A simple tool that takes an artist's name and outputs the average number of words in their songs.
Uses the MusicBrainz API to get artist's albums and tracks, and the LyricsOvh API to get the lyrics to the tracks.
See docs for documentation
Install dependencies with:
pip install -r requirements.txt
Use with:
python3 avglyriccounter <artist_name> <options>
Note that with multi-word artist names, double quotes should be used.
For example:
python3 avglyriccounter "iron maiden"
The following optional flags are available:
-h --help Display usage
-v Increase log level to INFO
-vv Increase log level to DEBUG
Run unit tests with:
python3 -m unittest discover test
It takes a long time to get the results, mainly because the MusicBrainz API has a rate limit of one (1) request per second. The number of MusicBrainz requests made per entry is 2 + number_of_albums, so with artists that have dozens of albums, the requests will take a long time to complete.
In addition to the requests made to MusicBrainz, each unique track's lyrics will be requested separately from LyricsOvh, potentially raising the count of requests made to hundreds. There is no rate limit for LyricsOvh, but the server responses do take a while.
- Improve lyrics parsing to ignore non-word strings and to understand special cases
- There doesn't seem to be a standardized format for the lyrics, but from looking at the results, well educated guesses can be taken to improve result accuracy, e.g.

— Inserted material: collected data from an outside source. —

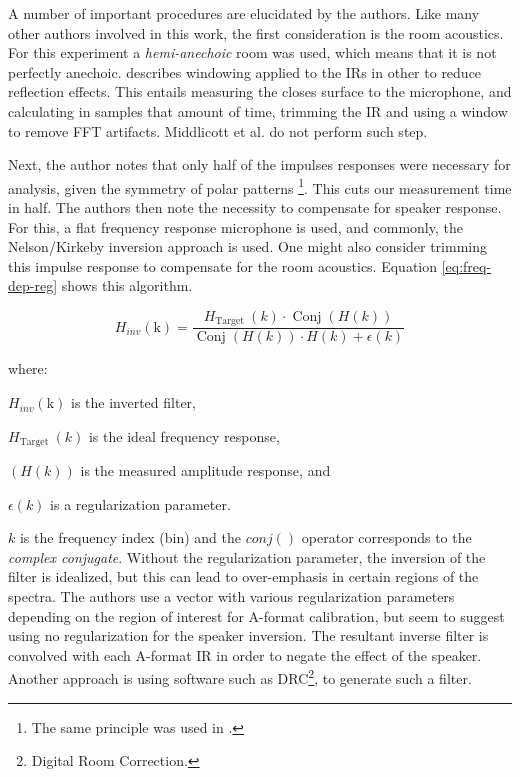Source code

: A number of important procedures are elucidated by the authors. Like many other authors involved in this work, the first consideration is the room acoustics. For this experiment a \textit{hemi-anechoic} room was used, which means that it is not perfectly anechoic. \cite{lopez2019sphear} describes windowing applied to the IRs in other to reduce reflection effects. This entails measuring the closes surface to the microphone, and calculating in samples that amount of time, trimming the IR and using a window to remove FFT artifacts. Middlicott et al. do not perform such step.

Next, the author notes that only half of the impulses responses were necessary for analysis, given the symmetry of polar patterns \footnote{The same principle was used in \cite{zalles2019effects}.}. This cuts our measurement time in half. The authors then note the necessity to compensate for speaker response. For this, a flat frequency response microphone is used, and commonly, the Nelson/Kirkeby inversion approach is used. One might also consider trimming this impulse response to compensate for the room acoustics. Equation \ref{eq:freq-dep-reg} shows this algorithm. 

\begin{equation}
H_{i n v}(\mathrm{k})=\frac{H_{\text {Target }}(k) \cdot \operatorname{Conj}(H(k))}{\operatorname{Conj}(H(k)) \cdot H(k)+\epsilon(k)}
\label{eq:freq-dep-reg}
\end{equation}

\noindent where:
\begin{description}
\item  $H_{i n v}(\mathrm{k})$ is the inverted filter,
\item  $H_{\text {Target }}(k)$ is the ideal frequency response,
\item  $(H(k))$ is the measured amplitude response, and
\item $\epsilon(k)$ is a regularization parameter.
\end{description}

$k$ is the frequency index (bin) and the $conj()$ operator corresponds to the \textit{complex conjugate}. Without the regularization parameter, the inversion of the filter is idealized, but this can lead to over-emphasis in certain regions of the spectra. The authors use a vector with various regularization parameters depending on the region of interest for A-format calibration, but seem to suggest using no regularization for the speaker inversion. The resultant inverse filter is convolved with each A-format IR in order to negate the effect of the speaker. Another approach is using software such as DRC\footnote{Digital Room Correction.}, to generate such a filter.

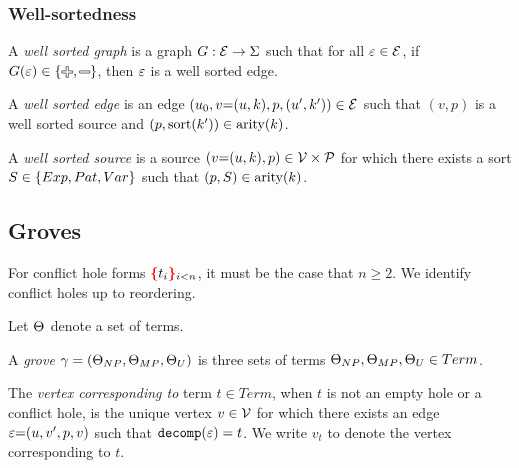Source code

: 
\subsubsection{Well-sortedness}

\begin{definition}
  A \emph{well sorted graph} is a graph $G : \E \rightarrow \Sigma$
  such that for all $\e \in \E$,
  if $G(\e) \in \SetOf{\Plus, \Minus}$,
  then $\e$ is a well sorted edge. 
\end{definition}

\begin{definition}
  A \emph{well sorted edge} is an edge $(u_0, v{=}(u, k), p, (u', k')) \in \E$
  such that $(v, p)$ is a well sorted source
  and $(p, \sort{k'}) \in \arity{k}$.
\end{definition}

\begin{definition}
  A \emph{well sorted source} is a source $(v{=}(u, k), p) \in \V \times \P$
  for which there exists a sort $S \in \SetOf{Exp, Pat, Var}$
  such that $(p, S) \in \arity{k}$.
\end{definition}


\subsection{Groves}
\label{sec:Formalism:Groves}

\figureTermSyntaxContent

For conflict hole forms $\conflictHole[i < n]{t_i}$,
it must be the case that $n \geq 2$.
We identify conflict holes up to reordering.

Let $\Set$ denote a set of terms.

\begin{definition}
  A \emph{grove} $\Grove = (\Set[NP], \Set[MP], \Set[U])$
  is three sets of terms $\Set[NP], \Set[MP], \Set[U] \in Term$.
\end{definition}

\begin{definition}
  The \emph{vertex corresponding to} term $t \in Term$,
  when $t$ is not an empty hole or a conflict hole,
  is the unique vertex $v \in \V$ for which there exists an edge $\e{=}(u, v', p, v)$
  such that $\decomp{\e} = t$.
  We write $v_t$ to denote the vertex corresponding to $t$.
\end{definition}

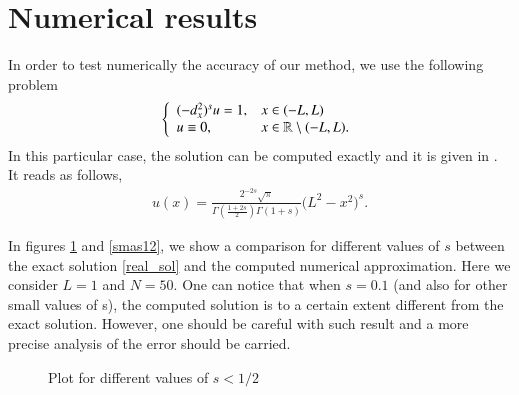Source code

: \section{Numerical results} \label{res_numerical}
%
In order to test numerically the accuracy of our method, we use the following problem 
%
\begin{align}\label{PE_real}
	\left\{\begin{array}{ll}
		(-d_x^2)^{s}u = 1, & x\in(-L,L)
		\\
		u\equiv 0, & x\in\mathbb{R}\setminus(-L,L).
	\end{array}\right.
\end{align}
%
In this particular case, the solution can be computed exactly and it is given in \cite{getoor1961first}. It reads as follows, 
\begin{align}\label{real_sol}
	u(x)=\frac{2^{-2s}\sqrt{\pi}}{\Gamma\left(\frac{1+2s}{2}\right)\Gamma(1+s)}\Big(L^2-x^2\Big)^s.
\end{align}

In figures \ref{smenos12} and \ref{smas12}, we show a comparison for different values of $s$ between the exact solution \eqref{real_sol} and the computed numerical approximation. Here we consider $L=1$ and $N=50$. One can notice that when $s=0.1$ (and also for other small values of s), the computed solution is to a certain extent different from the exact solution. However, one should be careful with such result and a more precise analysis of the error should be carried. 
%
\begin{figure}[!h]
		\hspace{1cm}
	\caption{Plot for different values of $s<1/2$}
	\label{smenos12}
\end{figure}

- '(2x)' can be used to repeat some lines to get an accurate lyric count
- Remove non-alphabetical characters, for example '...'
- Ignore anything in angle brackets, oftentimes used to indicate instrumental songs, lyric credits or writer credits
- Many lyrics start with "Paroles de la chanson [track] par [artist]" in them, which is unnecessary and can be removed to increase accuracy
- There doesn't seem to be a standardized format for the lyrics, but from looking at the results, well educated guesses can be taken to improve result accuracy, e.g.
- Write unit tests for AvgLyricCounter, MusicBrainzClient and LyricsOvhClient
- Consider automated end-to-end testing